If you live in a dry climate, food-grade buckets can be an option for longer-term storage. They are NOT, however, recommended for use in humid climates because the moisture can permeate the plastic. Storing long-term in buckets is only effective when you use dry foods with less than 10% moisture content. Because the buckets are not air-tight, oxygen absorbers are ineffective. Instead, it is recommended that you do a dry ice treatment to eliminate any insects.

Buckets are available in many different sizes and are typically white. Some buckets are transparent white -- it is actually better that they be opaque in order to reduce light. It is important that the lid have a gasket. The lids that seem to be readily available with these buckets often do NOT have a gasket. You might have to pay a little more (maybe $2 to $3 per lid) for a gasket.

Don't store these buckets directly on cement because they leach chemicals and moisture from the cement. The Church of Jesus Christ of Latter-day Saints recommends that you store these buckets at least 1/2 inch off of the floor to allow air flow under the buckets. You can do this by storing the buckets on wire shelves or by placing strips of wood underneath. They also recommend that you only stack buckets three high, rotating regularly to prevent cracking.

1. Use 1 oz. of dry ice per gallon of storage.
2. Wear gloves.
3. Wipe ice crystals off of ice with a dry towel.
4. Place dry ice in the bottom of the bucket.
5. Pour grain or beans on top of the dry ice.
6. Partially seal the lid.
7. When the dry ice is gone (feel the bottom), completely seal the bucket.
8. Watch for several minutes after sealing the lid for bulging of the bucket or lid.
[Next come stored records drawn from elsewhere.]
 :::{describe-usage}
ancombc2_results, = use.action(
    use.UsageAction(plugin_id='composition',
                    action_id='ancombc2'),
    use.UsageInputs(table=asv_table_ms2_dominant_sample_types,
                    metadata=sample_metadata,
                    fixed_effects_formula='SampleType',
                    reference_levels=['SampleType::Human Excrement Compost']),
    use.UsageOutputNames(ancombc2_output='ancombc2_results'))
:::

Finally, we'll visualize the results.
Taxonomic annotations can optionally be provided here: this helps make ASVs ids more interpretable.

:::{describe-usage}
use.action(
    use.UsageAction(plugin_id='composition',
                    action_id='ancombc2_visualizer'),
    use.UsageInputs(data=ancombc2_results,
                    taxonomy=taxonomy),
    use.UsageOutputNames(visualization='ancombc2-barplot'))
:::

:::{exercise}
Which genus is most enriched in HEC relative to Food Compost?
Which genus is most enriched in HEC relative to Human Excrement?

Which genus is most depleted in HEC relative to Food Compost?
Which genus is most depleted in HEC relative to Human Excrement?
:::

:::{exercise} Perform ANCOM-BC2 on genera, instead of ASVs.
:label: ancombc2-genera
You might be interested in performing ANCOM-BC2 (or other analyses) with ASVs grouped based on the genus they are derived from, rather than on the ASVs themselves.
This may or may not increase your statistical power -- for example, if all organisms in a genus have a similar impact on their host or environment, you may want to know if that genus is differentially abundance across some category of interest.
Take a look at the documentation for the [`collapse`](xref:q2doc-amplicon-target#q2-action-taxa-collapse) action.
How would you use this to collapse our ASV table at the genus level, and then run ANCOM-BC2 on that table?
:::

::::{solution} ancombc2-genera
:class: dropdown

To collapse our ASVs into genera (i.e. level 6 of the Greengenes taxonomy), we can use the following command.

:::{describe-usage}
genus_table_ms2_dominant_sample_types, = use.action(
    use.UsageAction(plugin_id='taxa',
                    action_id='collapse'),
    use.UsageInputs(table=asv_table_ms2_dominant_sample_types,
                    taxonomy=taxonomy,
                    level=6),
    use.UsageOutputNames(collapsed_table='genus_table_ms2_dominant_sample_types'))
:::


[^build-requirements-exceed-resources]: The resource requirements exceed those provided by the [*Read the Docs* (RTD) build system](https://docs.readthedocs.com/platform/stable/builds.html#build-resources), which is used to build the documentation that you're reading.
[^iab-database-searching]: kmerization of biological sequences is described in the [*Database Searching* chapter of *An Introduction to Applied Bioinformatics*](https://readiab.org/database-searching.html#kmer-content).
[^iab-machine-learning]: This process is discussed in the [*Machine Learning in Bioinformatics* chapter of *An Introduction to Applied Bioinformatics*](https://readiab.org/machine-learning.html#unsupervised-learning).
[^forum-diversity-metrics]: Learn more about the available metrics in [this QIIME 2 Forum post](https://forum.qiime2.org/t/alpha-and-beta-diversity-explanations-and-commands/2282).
If you see bulging, lift the lid to let off the pressure.
9. It is normal for the dry ice to create a vacuum and pull the lid down a little bit.
I also recommend that you store a bucket opener ($4 - shown above) with your longer-term storage because these buckets can be difficult to open.

I estimate that 50% of my food storage is in 5 and 6-gallon buckets. I live in a VERY dry climate and moisture is not an issue in our storage room at all. I've purchased some of my storage already cleaned and in buckets (eliminating the need to do a dry-ice treatment). I've also purchased some -- my oats and beans -- in buckets that are lined with foil pouches for double protection.
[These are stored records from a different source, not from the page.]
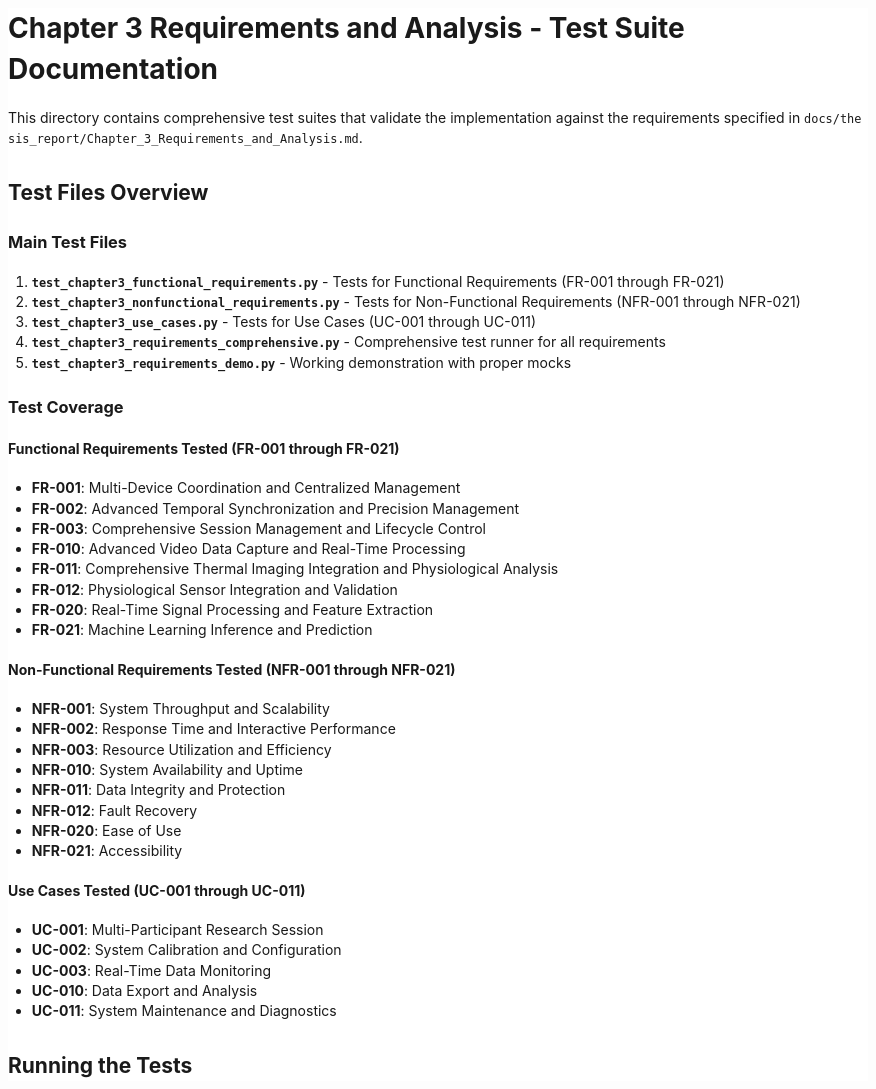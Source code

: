 # Chapter 3 Requirements and Analysis - Test Suite Documentation

This directory contains comprehensive test suites that validate the implementation against the requirements specified in `docs/thesis_report/Chapter_3_Requirements_and_Analysis.md`.

## Test Files Overview

### Main Test Files

1. **`test_chapter3_functional_requirements.py`** - Tests for Functional Requirements (FR-001 through FR-021)
2. **`test_chapter3_nonfunctional_requirements.py`** - Tests for Non-Functional Requirements (NFR-001 through NFR-021)
3. **`test_chapter3_use_cases.py`** - Tests for Use Cases (UC-001 through UC-011)
4. **`test_chapter3_requirements_comprehensive.py`** - Comprehensive test runner for all requirements
5. **`test_chapter3_requirements_demo.py`** - Working demonstration with proper mocks

### Test Coverage

#### Functional Requirements Tested (FR-001 through FR-021)
- **FR-001**: Multi-Device Coordination and Centralized Management
- **FR-002**: Advanced Temporal Synchronization and Precision Management  
- **FR-003**: Comprehensive Session Management and Lifecycle Control
- **FR-010**: Advanced Video Data Capture and Real-Time Processing
- **FR-011**: Comprehensive Thermal Imaging Integration and Physiological Analysis
- **FR-012**: Physiological Sensor Integration and Validation
- **FR-020**: Real-Time Signal Processing and Feature Extraction
- **FR-021**: Machine Learning Inference and Prediction

#### Non-Functional Requirements Tested (NFR-001 through NFR-021)
- **NFR-001**: System Throughput and Scalability
- **NFR-002**: Response Time and Interactive Performance
- **NFR-003**: Resource Utilization and Efficiency
- **NFR-010**: System Availability and Uptime
- **NFR-011**: Data Integrity and Protection
- **NFR-012**: Fault Recovery
- **NFR-020**: Ease of Use
- **NFR-021**: Accessibility

#### Use Cases Tested (UC-001 through UC-011)
- **UC-001**: Multi-Participant Research Session
- **UC-002**: System Calibration and Configuration
- **UC-003**: Real-Time Data Monitoring
- **UC-010**: Data Export and Analysis
- **UC-011**: System Maintenance and Diagnostics

## Running the Tests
I also use these buckets to store other items such as packages of pasta, brown sugar and powdered sugar for my three-month supply. Because these foods are intended for short-term storage and I open the buckets often, I don't do dry-ice treatments in those buckets.


JennVan said...

So what are we supposed to use when we live in a very humid area if the plastic buckets are not recommended?

Wendy said...

JennVan - I don't think the buckets are a problem for short-term storage. But in order for your food to last up to 30 years in long-term storage, you should line the buckets with a Mylar bag or foil pouch (some places sell these as "super pails"). You can also use #10 cans, foil pouches or PETE bottles alone for 30 year long-term storage.

Wendy said...

I should have clarified. My comments above specifically deal with very humid climates or moist storage areas.

JennVan said...

Thanks for your thoughts. We are having a hard time with the #10 cans because of the very humid air we live in, it causes them to rust within a few years. I have cans from the cannery that I've only had 4 years already starting to get rust on them. Any suggestions other than aluminum cans?
I'll try doing the mylar bag lined buckets.

Wendy said...

JennVan - What about PETE bottles? The only disadvantage of using the PETE bottles is that they let the light in. But all you would have to do is set those bottles into a box -- or just make sure the room is completely dark. Other than that, they're cheap (just empty your juice or food from the store) and readily available. You would need to get some oxygen absorbers to drop into the bottles.

I did an in-depth post on PETE bottles several days ago. You can find more information there.